Migurski and I have been working up a new architecture for OpenAddresses, specifically the python code that runs source jobs. Currently everything runs as a big batch job every two days. The primary goal is to get a system that can run a new submitted source instantly, ideally with useful feedback to the submitter.
Mike’s insight was to build a system a little like Travis; something that looks at GitHub commits with a hook, runs a new job every time something is committed, and posts back info via the GitHub status API. GitHub is nice because it provides a file store and change tracking. Ultimately we don’t want to require a GitHub login to submit sources, and we probably want a custom UI, but that can come later.
Here’s the components we’re talking about building:
- A GitHub webhook that submits info to our new job server when stuff is checked in.
- A new job server that accepts HTTP posts of GitHub events. Mike’s got one working in Flask running on Heroku.
- A job queue. New jobs get enqueued by the new job server, then some worker daemon process checks for jobs to run and executes them. Can be a very simple queue, but needs to support job priorities (interactive vs. batch). Right now I’m thinking of writing my own using Postgres running in Amazon RDS, but there’s got to be something I can just use that’s not super overkill. (Update: pq looks good.)
- Workers to run jobs. Something to look for new jobs and execute them. Current thought is a persistent Unix server running on EC2. Installs openaddr and its dependencies via pip, then runs jobs via openaddr-process-one, then posts results back to the job queue result queue.
- Job completion notifications back to GitHub using the GitHub status API. Mike has been tinkering with code to do this already.

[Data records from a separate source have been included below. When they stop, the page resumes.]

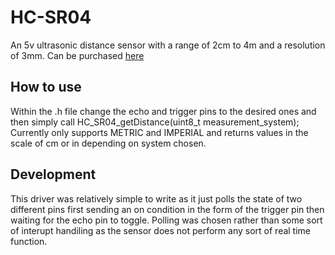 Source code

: # HC-SR04
An 5v ultrasonic distance sensor with a range of 2cm to 4m and a resolution of 3mm.
Can be purchased [here](https://www.sparkfun.com/ultrasonic-distance-sensor-hc-sr04.html)


## How to use
Within the .h file change the echo and trigger pins to the desired ones and then simply call HC_SR04_getDistance(uint8_t measurement_system); Currently only supports METRIC and IMPERIAL and returns values in the scale of cm or in depending on system chosen.


## Development 
This driver was relatively simple to write as it just polls the state of two different pins first sending an on condition in the form of the trigger pin then waiting for the echo pin to toggle. Polling was chosen rather than some sort of interupt handiling as the sensor does not perform any sort of real time function.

- A batch-mode refresher. Something to run sources periodically even if no one’s edited the source specification in awhile. Mostly to catch new data on the remote server.
Here’s some open things to design.
- Job status reporting with humane UI. Currently we get very little info back from when a job is run. A few bits of status (did it complete, how long it took), a debug log from the process, and any actual output files. We need more. In particular I think the stuff you currently learn from the debug log needs to be expanded to useful user-level event data. Ie, events like “source JSON parsed”, “source data downloaded”, etc.

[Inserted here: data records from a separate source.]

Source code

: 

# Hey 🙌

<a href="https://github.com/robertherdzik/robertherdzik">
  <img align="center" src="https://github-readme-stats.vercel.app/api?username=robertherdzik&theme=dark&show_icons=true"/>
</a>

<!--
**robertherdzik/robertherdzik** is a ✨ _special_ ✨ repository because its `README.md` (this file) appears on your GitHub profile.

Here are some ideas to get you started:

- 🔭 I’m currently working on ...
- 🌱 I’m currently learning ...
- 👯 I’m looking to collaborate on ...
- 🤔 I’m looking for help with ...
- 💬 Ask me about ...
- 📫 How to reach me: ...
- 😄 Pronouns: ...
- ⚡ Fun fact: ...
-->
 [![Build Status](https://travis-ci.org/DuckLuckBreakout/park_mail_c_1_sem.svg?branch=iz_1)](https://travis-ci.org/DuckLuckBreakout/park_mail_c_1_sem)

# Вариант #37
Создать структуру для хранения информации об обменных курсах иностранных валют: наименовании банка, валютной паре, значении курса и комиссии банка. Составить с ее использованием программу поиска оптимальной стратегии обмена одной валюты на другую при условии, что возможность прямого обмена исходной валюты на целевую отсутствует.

- Security. A bit nervous running completely unreviewed source specs from anonymous people. Isolating the worker in a throwaway machine might help. Or doing some sanitization on inputs.
- Statistics reporting. I have a dashboard that works OK for the existing nightly batch mode, but we’ll want something different for this continuous mode thing.
See also OpenAddresses Mark 3, a proposal I sketched in January. What we’re doing here is similar but without the component of breaking any individual source run up into separate tasks.